Company admits it hid hack from users and regulators for over a year.
In October of last year, hackers breached Uber’s system and were able to access the names, phone numbers and email addresses of millions of users. Hackers were also able to steal the driver’s license numbers of roughly 600,000 Uber drivers in the United States. No credit card numbers were collected, Uber said.
The breach was never revealed to Uber users, drivers or government authorities because the company reportedly paid hackers $100,000 to delete the stolen data, according to statements from Uber CEO Dara Khosrowshahi to Bloomberg.
The cover-up of the hack is the latest scandal for Uber, which brought on Khosrowshahi to lead the company earlier this year. However, it appears the company is still haunted by past misdeeds even with Khosrowshahi in charge.
This week, chief security officer Joe Sullivan, hired in 2015, was fired once Khosrowshahi learned of the payment to hackers.
In a statement released by Uber, Khosrowshahi apologized for the bad behavior. He said the company is contacting each individual driver impacted by the hack and offering them free credit monitoring services.
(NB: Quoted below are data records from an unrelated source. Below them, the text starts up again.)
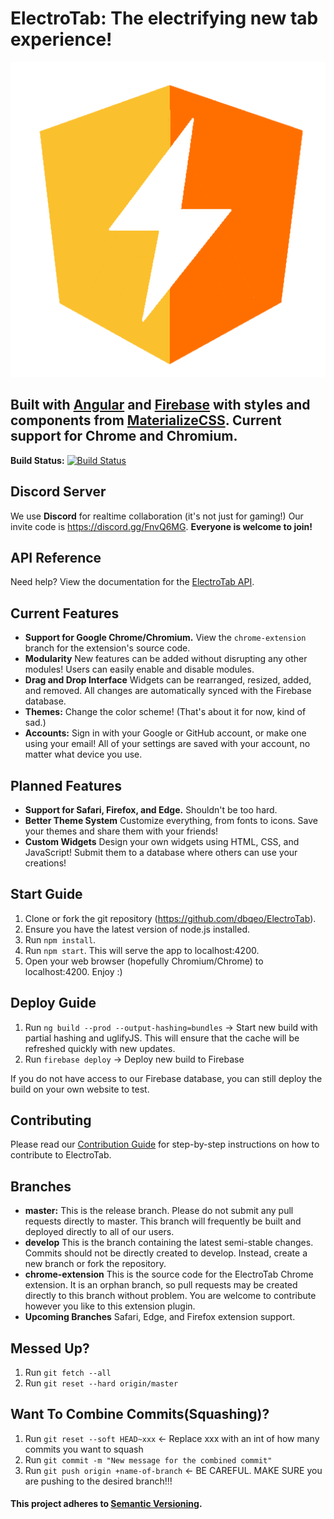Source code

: # ElectroTab: The electrifying new tab experience!

![Favicon](src/assets/images/favicon.png)

## Built with [Angular](https://angular.io/) and [Firebase](https://firebase.google.com/) with styles and components from [MaterializeCSS](http://materializecss.com/). Current support for Chrome and Chromium.

**Build Status:** [![Build Status](https://travis-ci.org/dbqeo/ElectroTab.svg?branch=master)](https://travis-ci.org/dbqeo/ElectroTab)

## Discord Server
We use **Discord** for realtime collaboration (it's not just for gaming!) Our invite code is https://discord.gg/FnvQ6MG. **Everyone is welcome to join!**

## API Reference
Need help? View the documentation for the [ElectroTab API](https://github.com/dbqeo/ElectroTab/wiki).

## Current Features
 - **Support for Google Chrome/Chromium.** View the `chrome-extension` branch for the extension's source code.
 - **Modularity** New features can be added without disrupting any other modules! Users can easily enable and disable modules.
 - **Drag and Drop Interface** Widgets can be rearranged, resized, added, and removed. All changes are automatically synced with the Firebase database.
 - **Themes:** Change the color scheme! (That's about it for now, kind of sad.)
 - **Accounts:** Sign in with your Google or GitHub account, or make one using your email! All of your settings are saved with your account, no matter what device you use.

## Planned Features
 - **Support for Safari, Firefox, and Edge.** Shouldn't be too hard.
 - **Better Theme System** Customize everything, from fonts to icons. Save your themes and share them with your friends!
 - **Custom Widgets** Design your own widgets using HTML, CSS, and JavaScript! Submit them to a database where others can use your creations!

## Start Guide
 1. Clone or fork the git repository (https://github.com/dbqeo/ElectroTab).
 2. Ensure you have the latest version of node.js installed.
 3. Run `npm install`.
 4. Run `npm start`. This will serve the app to localhost:4200.
 5. Open your web browser (hopefully Chromium/Chrome) to localhost:4200. Enjoy :)

## Deploy Guide
 1. Run `ng build --prod --output-hashing=bundles` -> Start new build with partial hashing and uglifyJS. This will ensure that the cache will be refreshed quickly with new updates.
 2. Run `firebase deploy` -> Deploy new build to Firebase

 If you do not have access to our Firebase database, you can still deploy the build on your own website to test.

## Contributing
Please read our [Contribution Guide](CONTRIBUTING.md) for step-by-step instructions on how to contribute to ElectroTab.

## Branches
 - **master:** This is the release branch. Please do not submit any pull requests directly to master. This branch will frequently be built and deployed directly to all of our users.
 - **develop** This is the branch containing the latest semi-stable changes. Commits should not be directly created to develop. Instead, create a new branch or fork the repository.
 - **chrome-extension** This is the source code for the ElectroTab Chrome extension. It is an orphan branch, so pull requests may be created directly to this branch without problem. You are welcome to contribute however you like to this extension plugin.
 - **Upcoming Branches** Safari, Edge, and Firefox extension support.

## Messed Up?
 1. Run `git fetch --all`
 2. Run `git reset --hard origin/master`

 ## Want To Combine Commits(Squashing)?
  1. Run `git reset --soft HEAD~xxx` <- Replace xxx with an int of how many commits you want to squash
  2. Run `git commit -m "New message for the combined commit"`
  3. Run `git push origin +name-of-branch` <- BE CAREFUL. MAKE SURE you are pushing to the desired branch!!!

#### This project adheres to [Semantic Versioning](http://semver.org/).
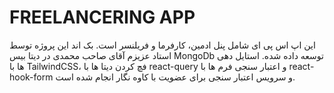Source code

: # FREELANCERING APP

این اپ اس پی ای شامل پنل ادمین، کارفرما و فریلنسر است.
بک اند این پروژه توسط استاد عزیزم آقای صاحب محمدی در دیتا بیس MongoDb توسعه داده شده.
استایل دهی ها با TailwindCSS، فچ کردن دیتا ها با react-query و اعتبار سنجی فرم ها با react-hook-form و سرویس اعتبار سنجی برای عضویت با کاوه نگار انجام شده است.

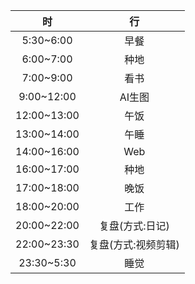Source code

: |时|行|
|:-:|:-:|
|5:30~6:00|早餐
|6:00~7:00|种地
|7:00~9:00|看书
|9:00~12:00	|AI生图
|12:00~13:00|午饭
|13:00~14:00|午睡
|14:00~16:00|Web						
|16:00~17:00|种地			
|17:00~18:00|晚饭
|18:00~20:00|工作
|20:00~22:00|复盘(方式:日记)
|22:00~23:30|复盘(方式:视频剪辑)
|23:30~5:30	|睡觉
“None of this should have happened, and I will not make excuses for it,” he wrote. “While I can’t erase the past, I can commit on behalf of every Uber employee that we will learn from our mistakes. We are changing the way we do business, putting integrity at the core of every decision we make and working hard to earn the trust of our customers.”
The company also noted that it had not seen any evidence of fraud related to the breach, the largest in Uber’s history. Khosrowshahi committed to working with regulatory authorities as the company continues to monitor the situation.